What you will do —
The records appear below. Copy each one exactly.

Supplied information —
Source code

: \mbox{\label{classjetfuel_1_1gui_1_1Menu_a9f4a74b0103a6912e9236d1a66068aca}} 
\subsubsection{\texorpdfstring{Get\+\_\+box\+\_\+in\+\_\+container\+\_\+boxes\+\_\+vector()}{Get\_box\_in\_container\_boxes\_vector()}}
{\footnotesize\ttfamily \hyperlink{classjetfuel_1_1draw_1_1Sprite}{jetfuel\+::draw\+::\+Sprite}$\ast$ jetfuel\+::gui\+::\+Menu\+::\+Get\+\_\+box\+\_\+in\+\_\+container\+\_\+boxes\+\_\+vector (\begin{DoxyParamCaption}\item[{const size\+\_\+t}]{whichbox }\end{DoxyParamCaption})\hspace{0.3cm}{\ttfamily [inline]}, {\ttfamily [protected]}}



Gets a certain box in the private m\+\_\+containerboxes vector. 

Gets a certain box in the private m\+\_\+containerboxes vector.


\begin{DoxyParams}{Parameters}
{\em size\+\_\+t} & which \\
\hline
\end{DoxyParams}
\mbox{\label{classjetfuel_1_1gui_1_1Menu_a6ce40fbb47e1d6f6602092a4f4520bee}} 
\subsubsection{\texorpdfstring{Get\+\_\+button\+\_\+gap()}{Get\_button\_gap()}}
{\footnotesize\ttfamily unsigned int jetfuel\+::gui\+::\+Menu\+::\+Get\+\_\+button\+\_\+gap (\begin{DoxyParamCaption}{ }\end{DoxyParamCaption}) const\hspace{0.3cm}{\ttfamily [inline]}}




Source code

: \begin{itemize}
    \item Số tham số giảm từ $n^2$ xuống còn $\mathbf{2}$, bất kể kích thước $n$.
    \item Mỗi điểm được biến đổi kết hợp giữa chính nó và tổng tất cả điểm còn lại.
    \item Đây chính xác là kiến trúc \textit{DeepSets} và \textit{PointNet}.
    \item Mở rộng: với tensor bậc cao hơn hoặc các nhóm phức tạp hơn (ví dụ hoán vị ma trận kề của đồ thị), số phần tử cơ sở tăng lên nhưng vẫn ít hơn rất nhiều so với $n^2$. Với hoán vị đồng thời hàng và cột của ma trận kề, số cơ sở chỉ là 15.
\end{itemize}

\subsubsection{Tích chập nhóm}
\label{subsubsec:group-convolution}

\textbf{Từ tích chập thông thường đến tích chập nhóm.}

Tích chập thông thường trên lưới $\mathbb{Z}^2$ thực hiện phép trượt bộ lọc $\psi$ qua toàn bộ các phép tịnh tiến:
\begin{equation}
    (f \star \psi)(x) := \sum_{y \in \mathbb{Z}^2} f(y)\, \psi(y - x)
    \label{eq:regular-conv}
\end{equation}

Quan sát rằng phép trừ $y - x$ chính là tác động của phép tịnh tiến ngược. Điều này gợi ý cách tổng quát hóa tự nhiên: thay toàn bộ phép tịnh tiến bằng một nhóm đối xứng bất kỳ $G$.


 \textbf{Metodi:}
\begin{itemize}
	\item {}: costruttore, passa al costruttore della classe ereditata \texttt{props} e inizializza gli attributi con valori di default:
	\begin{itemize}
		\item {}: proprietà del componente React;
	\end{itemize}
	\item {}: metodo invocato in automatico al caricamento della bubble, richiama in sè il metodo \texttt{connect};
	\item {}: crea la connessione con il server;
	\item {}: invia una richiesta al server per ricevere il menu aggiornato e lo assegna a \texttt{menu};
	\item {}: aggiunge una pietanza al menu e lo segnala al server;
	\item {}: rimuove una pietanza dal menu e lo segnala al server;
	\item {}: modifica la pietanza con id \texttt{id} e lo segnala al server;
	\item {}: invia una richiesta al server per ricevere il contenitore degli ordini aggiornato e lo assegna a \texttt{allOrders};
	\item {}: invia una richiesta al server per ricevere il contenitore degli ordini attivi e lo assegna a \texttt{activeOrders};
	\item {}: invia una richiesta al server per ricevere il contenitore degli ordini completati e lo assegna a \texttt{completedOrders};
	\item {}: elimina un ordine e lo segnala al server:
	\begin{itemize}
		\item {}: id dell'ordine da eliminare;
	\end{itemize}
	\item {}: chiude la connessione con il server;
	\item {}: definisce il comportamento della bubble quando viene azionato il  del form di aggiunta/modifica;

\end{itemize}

Exercise output —
Source code

: \mbox{\label{classjetfuel_1_1gui_1_1Menu_a9f4a74b0103a6912e9236d1a66068aca}} 
\subsubsection{\texorpdfstring{Get\+\_\+box\+\_\+in\+\_\+container\+\_\+boxes\+\_\+vector()}{Get\_box\_in\_container\_boxes\_vector()}}
{\footnotesize\ttfamily \hyperlink{classjetfuel_1_1draw_1_1Sprite}{jetfuel\+::draw\+::\+Sprite}$\ast$ jetfuel\+::gui\+::\+Menu\+::\+Get\+\_\+box\+\_\+in\+\_\+container\+\_\+boxes\+\_\+vector (\begin{DoxyParamCaption}\item[{const size\+\_\+t}]{whichbox }\end{DoxyParamCaption})\hspace{0.3cm}{\ttfamily [inline]}, {\ttfamily [protected]}}



Gets a certain box in the private m\+\_\+containerboxes vector. 

Gets a certain box in the private m\+\_\+containerboxes vector.


\begin{DoxyParams}{Parameters}
{\em size\+\_\+t} & which \\
\hline
\end{DoxyParams}
\mbox{\label{classjetfuel_1_1gui_1_1Menu_a6ce40fbb47e1d6f6602092a4f4520bee}} 
\subsubsection{\texorpdfstring{Get\+\_\+button\+\_\+gap()}{Get\_button\_gap()}}
{\footnotesize\ttfamily unsigned int jetfuel\+::gui\+::\+Menu\+::\+Get\+\_\+button\+\_\+gap (\begin{DoxyParamCaption}{ }\end{DoxyParamCaption}) const\hspace{0.3cm}{\ttfamily [inline]}}




Source code

: \begin{itemize}
    \item Số tham số giảm từ $n^2$ xuống còn $\mathbf{2}$, bất kể kích thước $n$.
    \item Mỗi điểm được biến đổi kết hợp giữa chính nó và tổng tất cả điểm còn lại.
    \item Đây chính xác là kiến trúc \textit{DeepSets} và \textit{PointNet}.
    \item Mở rộng: với tensor bậc cao hơn hoặc các nhóm phức tạp hơn (ví dụ hoán vị ma trận kề của đồ thị), số phần tử cơ sở tăng lên nhưng vẫn ít hơn rất nhiều so với $n^2$. Với hoán vị đồng thời hàng và cột của ma trận kề, số cơ sở chỉ là 15.
\end{itemize}

\subsubsection{Tích chập nhóm}
\label{subsubsec:group-convolution}

\textbf{Từ tích chập thông thường đến tích chập nhóm.}

Tích chập thông thường trên lưới $\mathbb{Z}^2$ thực hiện phép trượt bộ lọc $\psi$ qua toàn bộ các phép tịnh tiến:
\begin{equation}
    (f \star \psi)(x) := \sum_{y \in \mathbb{Z}^2} f(y)\, \psi(y - x)
    \label{eq:regular-conv}
\end{equation}

Quan sát rằng phép trừ $y - x$ chính là tác động của phép tịnh tiến ngược. Điều này gợi ý cách tổng quát hóa tự nhiên: thay toàn bộ phép tịnh tiến bằng một nhóm đối xứng bất kỳ $G$.


 \textbf{Metodi:}
\begin{itemize}
	\item {}: costruttore, passa al costruttore della classe ereditata \texttt{props} e inizializza gli attributi con valori di default:
	\begin{itemize}
		\item {}: proprietà del componente React;
	\end{itemize}
	\item {}: metodo invocato in automatico al caricamento della bubble, richiama in sè il metodo \texttt{connect};
	\item {}: crea la connessione con il server;
	\item {}: invia una richiesta al server per ricevere il menu aggiornato e lo assegna a \texttt{menu};
	\item {}: aggiunge una pietanza al menu e lo segnala al server;
	\item {}: rimuove una pietanza dal menu e lo segnala al server;
	\item {}: modifica la pietanza con id \texttt{id} e lo segnala al server;
	\item {}: invia una richiesta al server per ricevere il contenitore degli ordini aggiornato e lo assegna a \texttt{allOrders};
	\item {}: invia una richiesta al server per ricevere il contenitore degli ordini attivi e lo assegna a \texttt{activeOrders};
	\item {}: invia una richiesta al server per ricevere il contenitore degli ordini completati e lo assegna a \texttt{completedOrders};
	\item {}: elimina un ordine e lo segnala al server:
	\begin{itemize}
		\item {}: id dell'ordine da eliminare;
	\end{itemize}
	\item {}: chiude la connessione con il server;
	\item {}: definisce il comportamento della bubble quando viene azionato il  del form di aggiunta/modifica;

\end{itemize}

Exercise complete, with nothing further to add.